7 luglio 2002 – 14ª domenica t. o.

Zc 9,9-10 / Rm 8,9.11-13 / Mt 11,25-30

 

IMPARATE DA ME CHE SONO MITE E UMILE

Mt 11,29

 

Questa espressione fa parte di un brano del Vangelo che somiglia ad un inno di lode in tre strofe collegate tra loro: la prima è una benedizione (“Ti benedico, Padre, perché hai tenuto nascoste queste cose agli intelligenti e le hai rivelate ai piccoli”); la seconda ci presenta la persona di Gesù in intimità totale con il Padre, intimità partecipata a chi crede in lui (“Nessuno conosce il Padre se non il Figlio e colui al quale il Figlio lo voglia rivelare”); la terza, la nostra, contiene un invito a tutti i deboli e i poveri perché si mettano alla sequela di Gesù, vera e definitiva sapienza.

“Imparate da me”: solo Gesù può insegnare l’amore vero a noi inesperti. Il quale ha due qualità: la mitezza e l’umiltà. E si manifesta nel servizio concreto e nella capacità di perdonare.

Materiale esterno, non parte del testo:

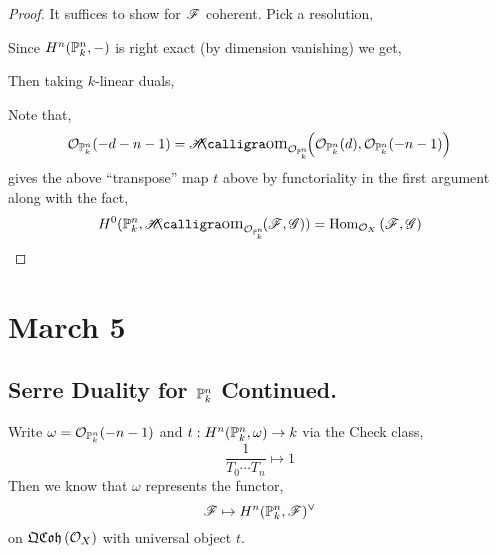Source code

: \documentclass[12pt]{article}
\begin{document}
\begin{proof}
It suffices to show for $\F$ coherent. Pick a resolution, 
\begin{center}
\end{center}
Since $H^n(\P^n_k, -)$ is right exact (by dimension vanishing) we get,
\begin{center}
\end{center}
Then taking $k$-linear duals,
\begin{center}
\end{center}
Note that,
\[ \struct{\P^n_k}(-d - n- 1) = \shHom{\struct{\P^n_k}}{\struct{\P^n_k}(d)}{\struct{\P^n_k}(-n-1)} \]
gives the above ``transpose'' map $t$ above by functoriality in the first argument along with the fact,
\[ H^0(\P^n_k, \shHom{\struct{\P^n_k}}{\F}{\G}) = \Hom{\struct{X}}{\F}{\G} \]
\end{proof}

\section{March 5}

\subsection{Serre Duality for $\P^n_k$ Continued.}

Write $\omega = \struct{\P^n_k}(-n-1)$ and $t : H^n(\P^n_k, \omega) \to k$ via the Check class,
\[ \frac{1}{T_0 \cdots T_n} \mapsto 1 \]
Then we know that $\omega$ represents the functor,
\[ \F \mapsto H^n(\P^n_k, \F)^\vee \]
on $\QCoh{\struct{X}}$ with universal object $t$. 
\end{document}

Perché Gesù ci invita ad imparare da lui? Perché vuole rivelarci ciò che ha conosciuto dal Padre, vuole comunicarci il piacere di vivere da figli e da fratelli. Noi, presi da tante faccende, così limitati e fragili, possiamo avere in cuore la vita che dal Padre scorre nel Figlio e da Gesù viene comunicata a noi.

La mitezza e l’umiltà ci aiutano ad accoglierla, a custodirla e ad esprimerla. E così possiamo gustare il ristoro e la soavità della vita che Gesù ci rivela e ci partecipa.